» **Task instructions**
Which lines below include the string "coveragerc"? Please show each one.
+++ Supplied information +++
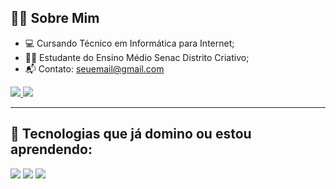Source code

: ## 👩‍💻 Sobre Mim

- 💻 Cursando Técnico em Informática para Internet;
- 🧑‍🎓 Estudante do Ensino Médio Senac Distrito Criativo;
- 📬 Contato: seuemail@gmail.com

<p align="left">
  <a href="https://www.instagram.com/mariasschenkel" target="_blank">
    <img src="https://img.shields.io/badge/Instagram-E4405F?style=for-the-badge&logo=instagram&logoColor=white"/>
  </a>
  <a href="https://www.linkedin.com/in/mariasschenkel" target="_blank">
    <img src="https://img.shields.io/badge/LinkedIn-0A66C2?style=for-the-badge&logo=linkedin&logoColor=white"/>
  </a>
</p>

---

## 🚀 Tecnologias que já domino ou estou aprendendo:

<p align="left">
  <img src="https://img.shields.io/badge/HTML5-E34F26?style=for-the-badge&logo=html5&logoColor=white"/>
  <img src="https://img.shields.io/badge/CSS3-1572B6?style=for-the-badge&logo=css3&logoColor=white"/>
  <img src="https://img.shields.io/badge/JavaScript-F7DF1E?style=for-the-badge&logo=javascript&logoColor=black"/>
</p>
+++
+++ Supplied information +++
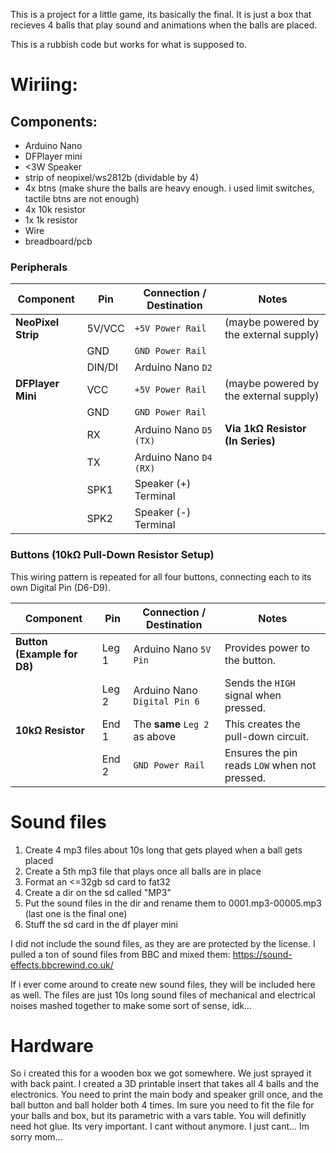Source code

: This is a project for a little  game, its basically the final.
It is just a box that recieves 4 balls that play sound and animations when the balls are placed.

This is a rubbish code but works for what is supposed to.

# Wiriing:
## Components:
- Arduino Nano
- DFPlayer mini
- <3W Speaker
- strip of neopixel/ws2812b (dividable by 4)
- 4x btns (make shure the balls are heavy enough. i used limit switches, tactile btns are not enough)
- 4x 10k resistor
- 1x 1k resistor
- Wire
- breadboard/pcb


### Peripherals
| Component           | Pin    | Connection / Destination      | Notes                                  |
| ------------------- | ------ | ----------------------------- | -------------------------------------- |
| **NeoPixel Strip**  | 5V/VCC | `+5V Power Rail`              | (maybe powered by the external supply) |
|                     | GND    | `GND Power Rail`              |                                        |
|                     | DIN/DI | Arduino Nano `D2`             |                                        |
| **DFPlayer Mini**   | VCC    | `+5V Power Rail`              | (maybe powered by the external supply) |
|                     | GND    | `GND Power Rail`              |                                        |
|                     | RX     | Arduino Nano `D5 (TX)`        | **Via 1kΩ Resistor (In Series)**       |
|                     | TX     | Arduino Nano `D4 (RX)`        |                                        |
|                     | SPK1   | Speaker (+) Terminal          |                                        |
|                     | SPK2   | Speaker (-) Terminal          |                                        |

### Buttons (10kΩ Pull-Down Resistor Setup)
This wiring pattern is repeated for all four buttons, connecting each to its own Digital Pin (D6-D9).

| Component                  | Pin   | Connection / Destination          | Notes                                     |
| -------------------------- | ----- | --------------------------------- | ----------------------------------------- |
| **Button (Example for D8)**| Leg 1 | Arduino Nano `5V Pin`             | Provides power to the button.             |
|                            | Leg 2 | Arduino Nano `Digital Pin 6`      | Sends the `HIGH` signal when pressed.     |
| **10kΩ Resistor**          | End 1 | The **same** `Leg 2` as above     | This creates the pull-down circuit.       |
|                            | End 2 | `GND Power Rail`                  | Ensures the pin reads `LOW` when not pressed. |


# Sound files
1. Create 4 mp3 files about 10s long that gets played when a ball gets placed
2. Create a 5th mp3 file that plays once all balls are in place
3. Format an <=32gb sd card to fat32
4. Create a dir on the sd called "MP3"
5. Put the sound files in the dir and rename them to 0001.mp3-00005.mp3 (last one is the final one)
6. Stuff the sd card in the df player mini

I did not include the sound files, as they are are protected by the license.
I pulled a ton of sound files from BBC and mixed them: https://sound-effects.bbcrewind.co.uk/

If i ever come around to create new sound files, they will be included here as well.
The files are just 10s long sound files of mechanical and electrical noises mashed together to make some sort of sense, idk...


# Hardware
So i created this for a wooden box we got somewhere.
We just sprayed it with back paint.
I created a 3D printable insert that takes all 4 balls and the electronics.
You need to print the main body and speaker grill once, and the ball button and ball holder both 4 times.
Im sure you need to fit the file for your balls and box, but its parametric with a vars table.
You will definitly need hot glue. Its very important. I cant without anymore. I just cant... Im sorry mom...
+++
+++ Supplied information +++
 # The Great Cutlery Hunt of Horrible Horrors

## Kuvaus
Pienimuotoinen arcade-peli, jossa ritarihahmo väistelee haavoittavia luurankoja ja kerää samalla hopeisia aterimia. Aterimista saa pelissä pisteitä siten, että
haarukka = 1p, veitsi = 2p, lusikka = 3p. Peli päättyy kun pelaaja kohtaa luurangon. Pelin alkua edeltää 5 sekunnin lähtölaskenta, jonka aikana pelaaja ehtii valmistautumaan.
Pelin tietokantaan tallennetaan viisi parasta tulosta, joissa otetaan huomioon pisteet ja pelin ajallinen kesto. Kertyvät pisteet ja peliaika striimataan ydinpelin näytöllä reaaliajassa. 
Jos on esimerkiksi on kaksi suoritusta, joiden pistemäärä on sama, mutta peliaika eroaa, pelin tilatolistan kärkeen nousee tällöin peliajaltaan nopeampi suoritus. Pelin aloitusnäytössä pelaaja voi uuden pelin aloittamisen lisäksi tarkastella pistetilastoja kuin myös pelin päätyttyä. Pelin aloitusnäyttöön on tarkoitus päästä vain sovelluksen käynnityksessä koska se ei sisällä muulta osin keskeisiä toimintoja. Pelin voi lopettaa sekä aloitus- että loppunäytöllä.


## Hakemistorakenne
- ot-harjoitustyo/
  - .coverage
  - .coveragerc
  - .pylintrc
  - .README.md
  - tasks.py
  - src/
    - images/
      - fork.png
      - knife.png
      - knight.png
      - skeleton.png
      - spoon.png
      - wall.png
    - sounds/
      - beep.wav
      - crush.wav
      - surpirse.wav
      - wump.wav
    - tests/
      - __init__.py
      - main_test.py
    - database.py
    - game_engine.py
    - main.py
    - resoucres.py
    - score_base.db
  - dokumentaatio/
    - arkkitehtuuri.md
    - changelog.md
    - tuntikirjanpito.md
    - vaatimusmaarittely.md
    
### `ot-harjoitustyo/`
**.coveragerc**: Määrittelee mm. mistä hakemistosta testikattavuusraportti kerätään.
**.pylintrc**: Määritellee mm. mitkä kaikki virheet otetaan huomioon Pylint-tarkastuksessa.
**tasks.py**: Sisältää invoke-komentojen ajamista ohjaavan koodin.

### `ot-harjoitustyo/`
+++
» **Solution to this task**
  - .coveragerc
**.coveragerc**: Määrittelee mm. mistä hakemistosta testikattavuusraportti kerätään.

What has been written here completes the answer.